# [WHAT IS REQUIRED]
Print out the entries that follow exactly, missing none.
DATA EXTRACTS below:
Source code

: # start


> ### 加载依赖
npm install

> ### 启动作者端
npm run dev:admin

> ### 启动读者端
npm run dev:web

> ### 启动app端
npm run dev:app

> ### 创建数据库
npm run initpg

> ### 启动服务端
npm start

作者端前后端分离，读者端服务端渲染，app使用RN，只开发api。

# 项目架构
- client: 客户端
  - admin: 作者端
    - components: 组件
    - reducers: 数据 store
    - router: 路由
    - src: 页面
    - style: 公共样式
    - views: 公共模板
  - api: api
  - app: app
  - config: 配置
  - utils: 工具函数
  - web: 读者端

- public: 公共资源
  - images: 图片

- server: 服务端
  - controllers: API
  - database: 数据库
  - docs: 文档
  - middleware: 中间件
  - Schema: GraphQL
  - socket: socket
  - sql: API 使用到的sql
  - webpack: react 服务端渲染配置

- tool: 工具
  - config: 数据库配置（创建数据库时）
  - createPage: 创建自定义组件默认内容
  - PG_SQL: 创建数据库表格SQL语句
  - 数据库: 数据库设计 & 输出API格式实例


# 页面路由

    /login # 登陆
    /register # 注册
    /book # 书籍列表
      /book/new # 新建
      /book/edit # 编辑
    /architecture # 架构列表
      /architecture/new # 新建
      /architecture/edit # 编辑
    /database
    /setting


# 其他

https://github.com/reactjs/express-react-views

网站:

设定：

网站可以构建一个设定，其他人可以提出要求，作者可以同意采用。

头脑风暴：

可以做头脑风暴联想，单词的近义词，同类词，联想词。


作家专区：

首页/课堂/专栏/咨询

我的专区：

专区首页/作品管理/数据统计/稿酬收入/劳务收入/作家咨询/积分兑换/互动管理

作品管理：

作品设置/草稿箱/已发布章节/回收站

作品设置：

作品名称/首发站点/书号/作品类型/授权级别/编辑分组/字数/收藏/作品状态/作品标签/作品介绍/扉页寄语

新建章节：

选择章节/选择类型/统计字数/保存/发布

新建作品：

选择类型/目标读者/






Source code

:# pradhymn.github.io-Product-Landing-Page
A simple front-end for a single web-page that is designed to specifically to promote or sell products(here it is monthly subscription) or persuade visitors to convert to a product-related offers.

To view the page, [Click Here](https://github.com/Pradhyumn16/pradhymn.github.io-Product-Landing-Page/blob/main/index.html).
End of DATA EXTRACTS.
# [TASK RESULT]
Source code

: # start


> ### 加载依赖
npm install

> ### 启动作者端
npm run dev:admin

> ### 启动读者端
npm run dev:web

> ### 启动app端
npm run dev:app

> ### 创建数据库
npm run initpg

> ### 启动服务端
npm start

作者端前后端分离，读者端服务端渲染，app使用RN，只开发api。

# 项目架构
- client: 客户端
  - admin: 作者端
    - components: 组件
    - reducers: 数据 store
    - router: 路由
    - src: 页面
    - style: 公共样式
    - views: 公共模板
  - api: api
  - app: app
  - config: 配置
  - utils: 工具函数
  - web: 读者端

- public: 公共资源
  - images: 图片

- server: 服务端
  - controllers: API
  - database: 数据库
  - docs: 文档
  - middleware: 中间件
  - Schema: GraphQL
  - socket: socket
  - sql: API 使用到的sql
  - webpack: react 服务端渲染配置

- tool: 工具
  - config: 数据库配置（创建数据库时）
  - createPage: 创建自定义组件默认内容
  - PG_SQL: 创建数据库表格SQL语句
  - 数据库: 数据库设计 & 输出API格式实例


# 页面路由

    /login # 登陆
    /register # 注册
    /book # 书籍列表
      /book/new # 新建
      /book/edit # 编辑
    /architecture # 架构列表
      /architecture/new # 新建
      /architecture/edit # 编辑
    /database
    /setting


# 其他

https://github.com/reactjs/express-react-views

网站:

设定：

网站可以构建一个设定，其他人可以提出要求，作者可以同意采用。

头脑风暴：

可以做头脑风暴联想，单词的近义词，同类词，联想词。


作家专区：

首页/课堂/专栏/咨询

我的专区：

专区首页/作品管理/数据统计/稿酬收入/劳务收入/作家咨询/积分兑换/互动管理

作品管理：

作品设置/草稿箱/已发布章节/回收站

作品设置：

作品名称/首发站点/书号/作品类型/授权级别/编辑分组/字数/收藏/作品状态/作品标签/作品介绍/扉页寄语

新建章节：

选择章节/选择类型/统计字数/保存/发布

新建作品：

选择类型/目标读者/






Source code

:# pradhymn.github.io-Product-Landing-Page
A simple front-end for a single web-page that is designed to specifically to promote or sell products(here it is monthly subscription) or persuade visitors to convert to a product-related offers.

To view the page, [Click Here](https://github.com/Pradhyumn16/pradhymn.github.io-Product-Landing-Page/blob/main/index.html).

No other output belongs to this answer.